> _Problem to solve_
Take the records below from their first line through the line holding "Abhay Khandelwal", and set each of those lines down exactly, without pictures.

*** Opening of Study material ***

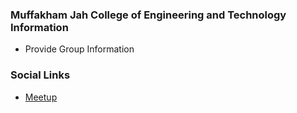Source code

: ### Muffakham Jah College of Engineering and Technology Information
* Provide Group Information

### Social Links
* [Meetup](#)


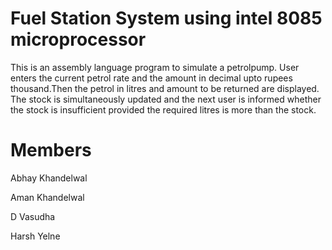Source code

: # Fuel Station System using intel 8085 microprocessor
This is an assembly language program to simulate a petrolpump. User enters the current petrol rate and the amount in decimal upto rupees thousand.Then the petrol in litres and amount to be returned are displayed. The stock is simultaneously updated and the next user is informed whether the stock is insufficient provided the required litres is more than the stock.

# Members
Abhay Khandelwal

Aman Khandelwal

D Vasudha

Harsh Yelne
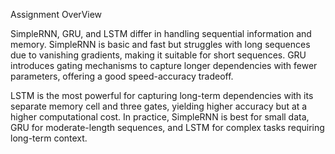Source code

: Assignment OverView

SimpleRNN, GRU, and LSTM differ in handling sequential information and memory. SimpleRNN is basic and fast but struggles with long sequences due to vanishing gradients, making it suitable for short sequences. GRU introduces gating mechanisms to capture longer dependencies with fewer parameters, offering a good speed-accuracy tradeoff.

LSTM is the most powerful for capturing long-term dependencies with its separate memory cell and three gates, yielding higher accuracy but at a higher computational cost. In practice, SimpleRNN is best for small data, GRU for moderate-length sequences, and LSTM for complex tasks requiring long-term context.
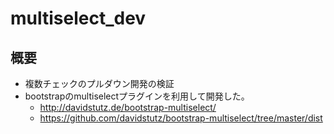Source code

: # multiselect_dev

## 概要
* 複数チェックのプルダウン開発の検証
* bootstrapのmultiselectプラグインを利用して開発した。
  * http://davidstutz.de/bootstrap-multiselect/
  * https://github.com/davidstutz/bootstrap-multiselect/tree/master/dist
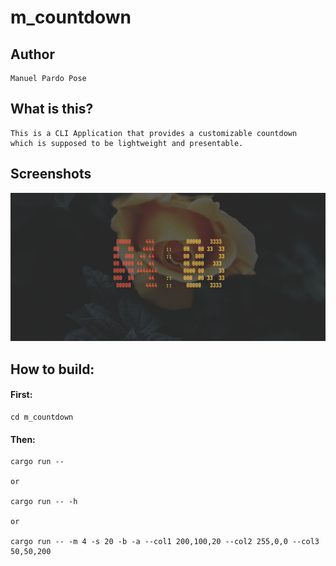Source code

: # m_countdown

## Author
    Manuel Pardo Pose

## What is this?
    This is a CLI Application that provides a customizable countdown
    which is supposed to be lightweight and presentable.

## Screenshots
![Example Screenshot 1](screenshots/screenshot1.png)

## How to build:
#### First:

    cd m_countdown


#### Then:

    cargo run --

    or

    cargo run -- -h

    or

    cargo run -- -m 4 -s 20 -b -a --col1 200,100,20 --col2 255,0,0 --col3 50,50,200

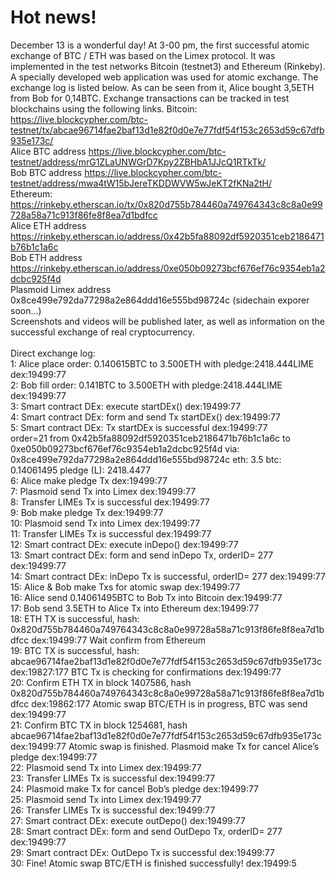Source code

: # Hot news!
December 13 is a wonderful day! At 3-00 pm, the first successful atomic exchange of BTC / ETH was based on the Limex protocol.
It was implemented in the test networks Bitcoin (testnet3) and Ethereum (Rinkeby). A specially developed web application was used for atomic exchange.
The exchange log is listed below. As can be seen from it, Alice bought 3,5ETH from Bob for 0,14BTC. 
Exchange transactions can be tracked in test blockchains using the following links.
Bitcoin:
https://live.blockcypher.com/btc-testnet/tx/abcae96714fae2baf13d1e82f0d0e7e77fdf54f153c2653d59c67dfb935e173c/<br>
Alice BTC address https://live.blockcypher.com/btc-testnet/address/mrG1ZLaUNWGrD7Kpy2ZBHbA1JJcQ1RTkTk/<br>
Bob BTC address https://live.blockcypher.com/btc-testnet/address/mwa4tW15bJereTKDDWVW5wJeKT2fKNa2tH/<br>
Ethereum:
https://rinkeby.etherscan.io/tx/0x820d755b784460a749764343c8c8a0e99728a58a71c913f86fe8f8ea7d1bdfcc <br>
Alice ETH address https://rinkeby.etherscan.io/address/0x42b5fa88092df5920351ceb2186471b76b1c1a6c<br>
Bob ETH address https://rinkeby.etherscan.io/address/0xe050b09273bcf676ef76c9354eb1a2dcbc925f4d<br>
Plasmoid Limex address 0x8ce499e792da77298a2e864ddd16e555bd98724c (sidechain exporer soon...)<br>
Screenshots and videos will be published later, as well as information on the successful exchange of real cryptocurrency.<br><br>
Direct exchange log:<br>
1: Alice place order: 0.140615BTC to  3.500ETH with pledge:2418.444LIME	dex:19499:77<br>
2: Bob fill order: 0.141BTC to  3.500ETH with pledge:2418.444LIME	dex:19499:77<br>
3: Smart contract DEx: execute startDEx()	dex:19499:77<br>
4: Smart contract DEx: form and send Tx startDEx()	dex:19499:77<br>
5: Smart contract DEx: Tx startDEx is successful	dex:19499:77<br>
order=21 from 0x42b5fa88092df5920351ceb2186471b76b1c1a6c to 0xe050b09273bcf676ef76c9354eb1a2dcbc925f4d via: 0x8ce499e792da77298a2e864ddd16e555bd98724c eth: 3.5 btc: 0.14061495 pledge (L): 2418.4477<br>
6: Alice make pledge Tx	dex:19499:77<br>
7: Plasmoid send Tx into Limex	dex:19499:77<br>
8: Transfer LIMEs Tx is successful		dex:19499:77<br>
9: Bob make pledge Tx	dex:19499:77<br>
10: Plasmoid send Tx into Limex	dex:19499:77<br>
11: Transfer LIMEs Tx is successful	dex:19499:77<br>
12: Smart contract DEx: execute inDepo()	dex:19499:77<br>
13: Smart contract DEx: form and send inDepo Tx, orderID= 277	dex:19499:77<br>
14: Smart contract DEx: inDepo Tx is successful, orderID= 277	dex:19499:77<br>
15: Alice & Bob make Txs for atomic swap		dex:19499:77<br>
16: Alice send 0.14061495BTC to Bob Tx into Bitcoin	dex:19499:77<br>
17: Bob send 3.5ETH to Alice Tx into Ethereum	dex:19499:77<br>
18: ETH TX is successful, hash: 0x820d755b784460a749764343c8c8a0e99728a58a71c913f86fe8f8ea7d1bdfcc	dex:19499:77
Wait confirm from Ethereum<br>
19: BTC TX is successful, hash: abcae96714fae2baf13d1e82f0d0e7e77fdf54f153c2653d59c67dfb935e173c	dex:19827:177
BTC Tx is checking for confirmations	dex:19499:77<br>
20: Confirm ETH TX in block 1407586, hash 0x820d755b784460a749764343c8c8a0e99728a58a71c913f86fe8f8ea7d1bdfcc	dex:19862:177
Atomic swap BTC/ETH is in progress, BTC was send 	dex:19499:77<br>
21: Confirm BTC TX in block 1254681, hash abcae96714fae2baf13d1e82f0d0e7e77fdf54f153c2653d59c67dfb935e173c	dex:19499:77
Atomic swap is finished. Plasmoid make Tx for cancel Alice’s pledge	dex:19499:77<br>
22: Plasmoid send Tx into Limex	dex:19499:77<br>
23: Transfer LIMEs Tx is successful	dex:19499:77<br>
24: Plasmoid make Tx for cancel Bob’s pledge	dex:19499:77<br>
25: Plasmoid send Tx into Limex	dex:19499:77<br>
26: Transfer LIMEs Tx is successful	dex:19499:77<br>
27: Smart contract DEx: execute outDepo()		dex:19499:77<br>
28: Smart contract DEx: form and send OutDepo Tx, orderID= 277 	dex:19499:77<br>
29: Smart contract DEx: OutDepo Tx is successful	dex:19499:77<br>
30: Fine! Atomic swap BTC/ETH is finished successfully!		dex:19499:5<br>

*** Close of Study material ***

> _Task response_
Source code

: ### Muffakham Jah College of Engineering and Technology Information
* Provide Group Information

### Social Links
* [Meetup](#)


Source code

: # Fuel Station System using intel 8085 microprocessor
This is an assembly language program to simulate a petrolpump. User enters the current petrol rate and the amount in decimal upto rupees thousand.Then the petrol in litres and amount to be returned are displayed. The stock is simultaneously updated and the next user is informed whether the stock is insufficient provided the required litres is more than the stock.

# Members
Abhay Khandelwal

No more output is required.